BEGIN DATASET RECORDS
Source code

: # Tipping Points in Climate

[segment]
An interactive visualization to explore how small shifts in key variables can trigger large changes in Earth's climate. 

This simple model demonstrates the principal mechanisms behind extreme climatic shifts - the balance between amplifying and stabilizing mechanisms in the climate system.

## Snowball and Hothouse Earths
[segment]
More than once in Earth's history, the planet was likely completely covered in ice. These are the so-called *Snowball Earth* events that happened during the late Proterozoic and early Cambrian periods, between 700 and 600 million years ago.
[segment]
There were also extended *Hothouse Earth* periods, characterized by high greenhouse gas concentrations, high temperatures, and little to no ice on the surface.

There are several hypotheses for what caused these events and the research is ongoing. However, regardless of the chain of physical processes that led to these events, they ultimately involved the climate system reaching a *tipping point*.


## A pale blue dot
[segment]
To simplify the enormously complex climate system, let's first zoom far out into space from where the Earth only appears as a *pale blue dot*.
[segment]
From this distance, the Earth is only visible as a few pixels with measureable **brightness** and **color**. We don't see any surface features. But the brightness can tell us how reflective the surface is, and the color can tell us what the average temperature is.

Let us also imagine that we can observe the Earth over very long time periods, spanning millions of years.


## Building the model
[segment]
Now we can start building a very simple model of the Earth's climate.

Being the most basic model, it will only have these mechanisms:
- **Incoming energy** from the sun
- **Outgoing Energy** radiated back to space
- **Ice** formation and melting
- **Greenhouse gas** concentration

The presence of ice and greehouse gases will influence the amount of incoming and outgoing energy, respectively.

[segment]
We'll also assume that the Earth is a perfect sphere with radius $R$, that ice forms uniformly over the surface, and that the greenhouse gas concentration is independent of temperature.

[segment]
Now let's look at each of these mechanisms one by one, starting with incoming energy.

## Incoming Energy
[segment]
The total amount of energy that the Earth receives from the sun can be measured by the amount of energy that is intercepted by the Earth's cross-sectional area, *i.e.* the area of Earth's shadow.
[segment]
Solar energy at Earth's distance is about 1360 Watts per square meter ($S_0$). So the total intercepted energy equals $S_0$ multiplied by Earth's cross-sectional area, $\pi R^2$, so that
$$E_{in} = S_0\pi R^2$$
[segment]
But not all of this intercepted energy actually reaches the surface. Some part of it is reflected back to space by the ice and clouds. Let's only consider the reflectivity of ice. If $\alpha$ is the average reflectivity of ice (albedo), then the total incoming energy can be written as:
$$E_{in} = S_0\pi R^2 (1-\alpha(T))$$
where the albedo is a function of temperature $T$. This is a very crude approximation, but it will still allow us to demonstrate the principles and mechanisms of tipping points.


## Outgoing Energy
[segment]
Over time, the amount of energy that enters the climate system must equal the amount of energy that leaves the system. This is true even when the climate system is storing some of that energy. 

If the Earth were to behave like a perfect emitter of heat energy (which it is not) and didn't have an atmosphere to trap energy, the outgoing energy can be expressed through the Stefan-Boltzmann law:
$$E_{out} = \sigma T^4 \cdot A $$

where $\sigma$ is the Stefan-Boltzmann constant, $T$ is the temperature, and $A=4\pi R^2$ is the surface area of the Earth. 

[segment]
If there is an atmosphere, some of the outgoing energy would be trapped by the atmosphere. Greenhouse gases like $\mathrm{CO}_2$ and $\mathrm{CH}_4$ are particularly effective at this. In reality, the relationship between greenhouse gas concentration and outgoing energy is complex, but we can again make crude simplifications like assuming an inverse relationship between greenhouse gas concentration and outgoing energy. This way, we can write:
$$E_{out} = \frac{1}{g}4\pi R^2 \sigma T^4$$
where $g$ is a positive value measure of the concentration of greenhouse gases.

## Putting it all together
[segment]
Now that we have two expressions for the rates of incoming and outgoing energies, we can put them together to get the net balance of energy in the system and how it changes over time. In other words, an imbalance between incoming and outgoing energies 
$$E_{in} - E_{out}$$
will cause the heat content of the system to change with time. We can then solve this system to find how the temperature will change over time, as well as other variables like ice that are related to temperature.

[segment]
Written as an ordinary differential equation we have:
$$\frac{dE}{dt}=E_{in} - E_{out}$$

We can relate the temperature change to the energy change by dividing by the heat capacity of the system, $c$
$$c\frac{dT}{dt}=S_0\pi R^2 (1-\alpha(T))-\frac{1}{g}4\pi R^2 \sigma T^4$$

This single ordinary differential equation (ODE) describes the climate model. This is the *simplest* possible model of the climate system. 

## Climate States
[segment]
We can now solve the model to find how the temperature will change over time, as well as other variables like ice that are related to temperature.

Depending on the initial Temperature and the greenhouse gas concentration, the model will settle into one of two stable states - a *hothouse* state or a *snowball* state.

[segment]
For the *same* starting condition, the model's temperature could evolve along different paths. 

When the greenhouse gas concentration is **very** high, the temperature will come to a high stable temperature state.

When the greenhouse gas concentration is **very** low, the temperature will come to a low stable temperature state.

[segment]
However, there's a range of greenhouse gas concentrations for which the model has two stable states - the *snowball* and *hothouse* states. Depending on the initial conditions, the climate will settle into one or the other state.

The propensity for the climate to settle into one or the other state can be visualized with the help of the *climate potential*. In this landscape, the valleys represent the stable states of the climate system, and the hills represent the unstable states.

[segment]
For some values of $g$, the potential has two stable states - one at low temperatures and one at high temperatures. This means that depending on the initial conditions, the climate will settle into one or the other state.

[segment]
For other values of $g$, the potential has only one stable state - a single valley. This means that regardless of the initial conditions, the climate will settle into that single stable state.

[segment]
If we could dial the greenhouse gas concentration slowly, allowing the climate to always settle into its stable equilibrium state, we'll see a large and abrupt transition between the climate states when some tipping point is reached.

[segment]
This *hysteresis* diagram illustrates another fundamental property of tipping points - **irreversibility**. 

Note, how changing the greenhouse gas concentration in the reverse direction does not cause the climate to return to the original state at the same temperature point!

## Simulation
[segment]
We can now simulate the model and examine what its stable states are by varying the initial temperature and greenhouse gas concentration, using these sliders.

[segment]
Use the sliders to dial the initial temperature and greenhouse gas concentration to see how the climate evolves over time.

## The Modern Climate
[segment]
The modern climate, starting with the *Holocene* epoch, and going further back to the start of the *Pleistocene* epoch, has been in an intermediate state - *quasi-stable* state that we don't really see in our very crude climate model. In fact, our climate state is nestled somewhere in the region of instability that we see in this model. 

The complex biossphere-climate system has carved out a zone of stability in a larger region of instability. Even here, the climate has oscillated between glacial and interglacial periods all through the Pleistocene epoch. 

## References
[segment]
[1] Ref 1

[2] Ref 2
END DATASET RECORDS
What you return must match the listing exactly, with nothing missing.

[YOUR SOLUTION]
Source code

: # Tipping Points in Climate

[segment]
An interactive visualization to explore how small shifts in key variables can trigger large changes in Earth's climate. 

This simple model demonstrates the principal mechanisms behind extreme climatic shifts - the balance between amplifying and stabilizing mechanisms in the climate system.

## Snowball and Hothouse Earths
[segment]
More than once in Earth's history, the planet was likely completely covered in ice. These are the so-called *Snowball Earth* events that happened during the late Proterozoic and early Cambrian periods, between 700 and 600 million years ago.
[segment]
There were also extended *Hothouse Earth* periods, characterized by high greenhouse gas concentrations, high temperatures, and little to no ice on the surface.

There are several hypotheses for what caused these events and the research is ongoing. However, regardless of the chain of physical processes that led to these events, they ultimately involved the climate system reaching a *tipping point*.


## A pale blue dot
[segment]
To simplify the enormously complex climate system, let's first zoom far out into space from where the Earth only appears as a *pale blue dot*.
[segment]
From this distance, the Earth is only visible as a few pixels with measureable **brightness** and **color**. We don't see any surface features. But the brightness can tell us how reflective the surface is, and the color can tell us what the average temperature is.

Let us also imagine that we can observe the Earth over very long time periods, spanning millions of years.


## Building the model
[segment]
Now we can start building a very simple model of the Earth's climate.

Being the most basic model, it will only have these mechanisms:
- **Incoming energy** from the sun
- **Outgoing Energy** radiated back to space
- **Ice** formation and melting
- **Greenhouse gas** concentration

The presence of ice and greehouse gases will influence the amount of incoming and outgoing energy, respectively.

[segment]
We'll also assume that the Earth is a perfect sphere with radius $R$, that ice forms uniformly over the surface, and that the greenhouse gas concentration is independent of temperature.

[segment]
Now let's look at each of these mechanisms one by one, starting with incoming energy.

## Incoming Energy
[segment]
The total amount of energy that the Earth receives from the sun can be measured by the amount of energy that is intercepted by the Earth's cross-sectional area, *i.e.* the area of Earth's shadow.
[segment]
Solar energy at Earth's distance is about 1360 Watts per square meter ($S_0$). So the total intercepted energy equals $S_0$ multiplied by Earth's cross-sectional area, $\pi R^2$, so that
$$E_{in} = S_0\pi R^2$$
[segment]
But not all of this intercepted energy actually reaches the surface. Some part of it is reflected back to space by the ice and clouds. Let's only consider the reflectivity of ice. If $\alpha$ is the average reflectivity of ice (albedo), then the total incoming energy can be written as:
$$E_{in} = S_0\pi R^2 (1-\alpha(T))$$
where the albedo is a function of temperature $T$. This is a very crude approximation, but it will still allow us to demonstrate the principles and mechanisms of tipping points.


## Outgoing Energy
[segment]
Over time, the amount of energy that enters the climate system must equal the amount of energy that leaves the system. This is true even when the climate system is storing some of that energy. 

If the Earth were to behave like a perfect emitter of heat energy (which it is not) and didn't have an atmosphere to trap energy, the outgoing energy can be expressed through the Stefan-Boltzmann law:
$$E_{out} = \sigma T^4 \cdot A $$

where $\sigma$ is the Stefan-Boltzmann constant, $T$ is the temperature, and $A=4\pi R^2$ is the surface area of the Earth. 

[segment]
If there is an atmosphere, some of the outgoing energy would be trapped by the atmosphere. Greenhouse gases like $\mathrm{CO}_2$ and $\mathrm{CH}_4$ are particularly effective at this. In reality, the relationship between greenhouse gas concentration and outgoing energy is complex, but we can again make crude simplifications like assuming an inverse relationship between greenhouse gas concentration and outgoing energy. This way, we can write:
$$E_{out} = \frac{1}{g}4\pi R^2 \sigma T^4$$
where $g$ is a positive value measure of the concentration of greenhouse gases.

## Putting it all together
[segment]
Now that we have two expressions for the rates of incoming and outgoing energies, we can put them together to get the net balance of energy in the system and how it changes over time. In other words, an imbalance between incoming and outgoing energies 
$$E_{in} - E_{out}$$
will cause the heat content of the system to change with time. We can then solve this system to find how the temperature will change over time, as well as other variables like ice that are related to temperature.

[segment]
Written as an ordinary differential equation we have:
$$\frac{dE}{dt}=E_{in} - E_{out}$$

We can relate the temperature change to the energy change by dividing by the heat capacity of the system, $c$
$$c\frac{dT}{dt}=S_0\pi R^2 (1-\alpha(T))-\frac{1}{g}4\pi R^2 \sigma T^4$$

This single ordinary differential equation (ODE) describes the climate model. This is the *simplest* possible model of the climate system. 

## Climate States
[segment]
We can now solve the model to find how the temperature will change over time, as well as other variables like ice that are related to temperature.

Depending on the initial Temperature and the greenhouse gas concentration, the model will settle into one of two stable states - a *hothouse* state or a *snowball* state.

[segment]
For the *same* starting condition, the model's temperature could evolve along different paths. 

When the greenhouse gas concentration is **very** high, the temperature will come to a high stable temperature state.

When the greenhouse gas concentration is **very** low, the temperature will come to a low stable temperature state.

[segment]
However, there's a range of greenhouse gas concentrations for which the model has two stable states - the *snowball* and *hothouse* states. Depending on the initial conditions, the climate will settle into one or the other state.

The propensity for the climate to settle into one or the other state can be visualized with the help of the *climate potential*. In this landscape, the valleys represent the stable states of the climate system, and the hills represent the unstable states.

[segment]
For some values of $g$, the potential has two stable states - one at low temperatures and one at high temperatures. This means that depending on the initial conditions, the climate will settle into one or the other state.

[segment]
For other values of $g$, the potential has only one stable state - a single valley. This means that regardless of the initial conditions, the climate will settle into that single stable state.

[segment]
If we could dial the greenhouse gas concentration slowly, allowing the climate to always settle into its stable equilibrium state, we'll see a large and abrupt transition between the climate states when some tipping point is reached.

[segment]
This *hysteresis* diagram illustrates another fundamental property of tipping points - **irreversibility**. 

Note, how changing the greenhouse gas concentration in the reverse direction does not cause the climate to return to the original state at the same temperature point!

## Simulation
[segment]
We can now simulate the model and examine what its stable states are by varying the initial temperature and greenhouse gas concentration, using these sliders.

[segment]
Use the sliders to dial the initial temperature and greenhouse gas concentration to see how the climate evolves over time.

## The Modern Climate
[segment]
The modern climate, starting with the *Holocene* epoch, and going further back to the start of the *Pleistocene* epoch, has been in an intermediate state - *quasi-stable* state that we don't really see in our very crude climate model. In fact, our climate state is nestled somewhere in the region of instability that we see in this model. 

The complex biossphere-climate system has carved out a zone of stability in a larger region of instability. Even here, the climate has oscillated between glacial and interglacial periods all through the Pleistocene epoch. 

## References
[segment]
[1] Ref 1

[2] Ref 2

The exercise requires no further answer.